Parachurch ministries used to operate on a "society" basis, in which each society did its own things and took care of its own business. They would go from church to church asking for money, and some people were just better than others at inspiring giving, so societies starting hiring "solicitors" to raise funds from churches. In 1883, $0.53 of every dollar that went to the Home Mission Board went to their professional solicitors. And churches were getting tired of being asked for money by every society under the sun.

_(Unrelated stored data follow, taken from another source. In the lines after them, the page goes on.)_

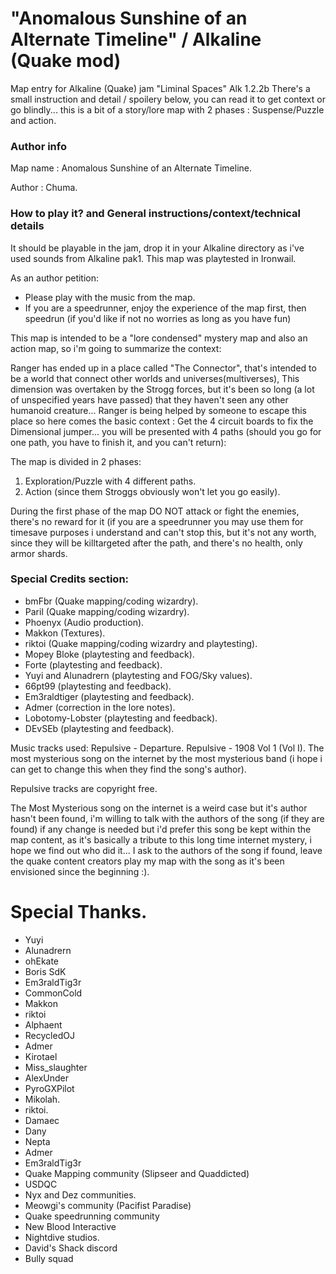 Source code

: # "Anomalous Sunshine of an Alternate Timeline" / Alkaline (Quake mod)
Map entry for Alkaline (Quake) jam "Liminal Spaces" Alk 1.2.2b
There's a small instruction and detail / spoilery below, you can read it to get context or go blindly... this is a bit of a story/lore map with 2 phases : Suspense/Puzzle and action.

### Author info

Map name : Anomalous Sunshine of an Alternate Timeline.

Author : Chuma.

### How to play it? and General instructions/context/technical details

It should be playable in the jam, drop it in your Alkaline directory as i've used sounds from Alkaline pak1. This map was playtested in Ironwail.

As an author petition:
- Please play with the music from the map.
- If you are a speedrunner, enjoy the experience of the map first, then speedrun (if you'd like if not no worries as long as you have fun)

This map is intended to be a "lore condensed" mystery map and also an action map, so i'm going to summarize the context:

Ranger has ended up in a place called "The Connector", that's intended to be a world that connect other worlds and universes(multiverses), This dimension was overtaken by the Strogg forces, but it's been so long (a lot of unspecified years have passed) that they haven't seen any other humanoid creature... Ranger is being helped by someone to escape this place so here comes the basic context : Get the 4 circuit boards to fix the Dimensional jumper... you will be presented with 4 paths (should you go for one path, you have to finish it, and you can't return):

The map is divided in 2 phases:
1. Exploration/Puzzle with 4 different paths.
2. Action (since them Stroggs obviously won't let you go easily).

During the first phase of the map DO NOT attack or fight the enemies, there's no reward for it (if you are a speedrunner you may use them for timesave purposes i understand and can't stop this, but it's not any worth, since they will be killtargeted after the path, and there's no health, only armor shards.


### Special Credits section:
- bmFbr (Quake mapping/coding wizardry).
- Paril (Quake mapping/coding wizardry).
- Phoenyx (Audio production).
- Makkon (Textures).
- riktoi (Quake mapping/coding wizardry and playtesting).
- Mopey Bloke (playtesting and feedback).
- Forte (playtesting and feedback).
- Yuyi and Alunadrern (playtesting and FOG/Sky values).
- 66pt99 (playtesting and feedback).
- Em3raldtiger (playtesting and feedback).
- Admer (correction in the lore notes).
- Lobotomy-Lobster (playtesting and feedback).
- DEvSEb (playtesting and feedback). 

Music tracks used:
Repulsive - Departure.
Repulsive - 1908 Vol 1 (Vol I).
The most mysterious song on the internet by the most mysterious band (i hope i can get to change this when they find the song's author).

Repulsive tracks are copyright free.

The Most Mysterious song on the internet is a weird case but it's author hasn't been found, i'm willing to talk with the authors of the song (if they are found) if any change is needed but i'd prefer this song be kept within the map content, as it's basically a tribute to this long time internet mystery, i hope we find out who did it... I ask to the authors of the song if found, leave the quake content creators play my map with the song as it's been envisioned since the beginning :).


# Special Thanks.

- Yuyi
- Alunadrern
- ohEkate
- Boris SdK
- Em3raldTig3r
- CommonCold
- Makkon
- riktoi
- Alphaent
- RecycledOJ
- Admer
- Kirotael
- Miss_slaughter
- AlexUnder
- PyroGXPilot
- Mikolah.
- riktoi.
- Damaec
- Dany
- Nepta
- Admer
- Em3raldTig3r
- Quake Mapping community (Slipseer and Quaddicted)
- USDQC
- Nyx and Dez communities.
- Meowgi's community (Pacifist Paradise)
- Quake speedrunning community
- New Blood Interactive
- Nightdive studios.
- David's Shack discord
- Bully squad
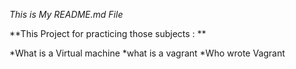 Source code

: *This is My README.md File*

**This Project for practicing those subjects : **

*What is a Virtual machine
*what is a vagrant
*Who wrote Vagrant

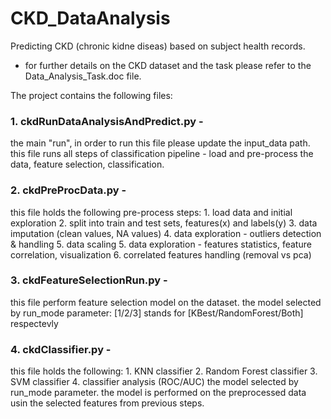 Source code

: #  CKD_DataAnalysis
Predicting CKD (chronic kidne diseas) based on subject health records.
* for further details on the CKD dataset and the task please refer to the Data_Analysis_Task.doc file.

The project contains the following files:
### 1. ckdRunDataAnalysisAndPredict.py - 
the main "run", in order to run this file please update the input_data path.
this file runs all steps of classification pipeline - load and pre-process the data, feature selection, classification.
### 2. ckdPreProcData.py - 
this file holds the following pre-process steps: 
    1. load data and initial exploration
    2. split into train and test sets, features(x) and labels(y)
    3. data imputation (clean values, NA values)
    4. data exploration - outliers detection & handling
    5. data scaling
    5. data exploration - features statistics, feature correlation, visualization
    6. correlated features handling (removal vs pca)
### 3. ckdFeatureSelectionRun.py - 
this file perform feature selection model on the dataset.
the model selected by run_mode parameter: [1/2/3] stands for [KBest/RandomForest/Both] respectevly
### 4. ckdClassifier.py - 
this file holds the following:
    1. KNN classifier
    2. Random Forest classifier
    3. SVM classifier
    4. classifier analysis (ROC/AUC)
    the model selected by run_mode parameter.
    the model is performed on the preprocessed data usin the selected features from previous steps.
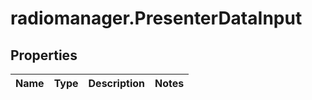 # radiomanager.PresenterDataInput

## Properties
Name | Type | Description | Notes
------------ | ------------- | ------------- | -------------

Southern Baptists miraculously agreed to combine their independent efforts into one giant fundraising campaign -- the 1919 Seventy-Five Million Campaign. It worked well enough that in 1925, Southern Baptists launched the Cooperative Program, a fund to receive "undesignated offerings". We still use it today. At FBC, we send a percentage of every dollar we receive to the Cooperative Program through Georgia Baptists. That money then gets divvies up according to a specific formula. We don't designate any of this money -- we trust the people working for the Georgia Baptist and Southern Baptist offices to spend this money as they best see fit because we believe in what they're doing. If we ever lost trust in those groups, we could readdress our relationship with them.


Back to the passage.


In Jerusalem, Joash had faith in the people doing the work, so he empowered them to get the work done with minimal "red tape".


As a final discussion point for members of FBC, I would point us to our Go and Tell Mission Fund. We were in a similar situation to Southern Baptists in that we support a number of mission causes, and asking for money for one took money away from another. So, we combined all of them into a single fund that gets distributed according to a formula. The more we give, the more each cause receives. We also keep a percentage of that money here for church members to use on mission projects. If you or your class has an evangelistic or mission-oriented project you want to take on, our church can help you fund it. Just ask someone on the Go and Tell Committee!


The leader guide suggests this discussion question: "How might a church bring honor or shame to the name of Christ through the way it oversees its budget?" I think that's a great question, and I hope you spend time talking about that as well as how you as individual church members can do the same thing.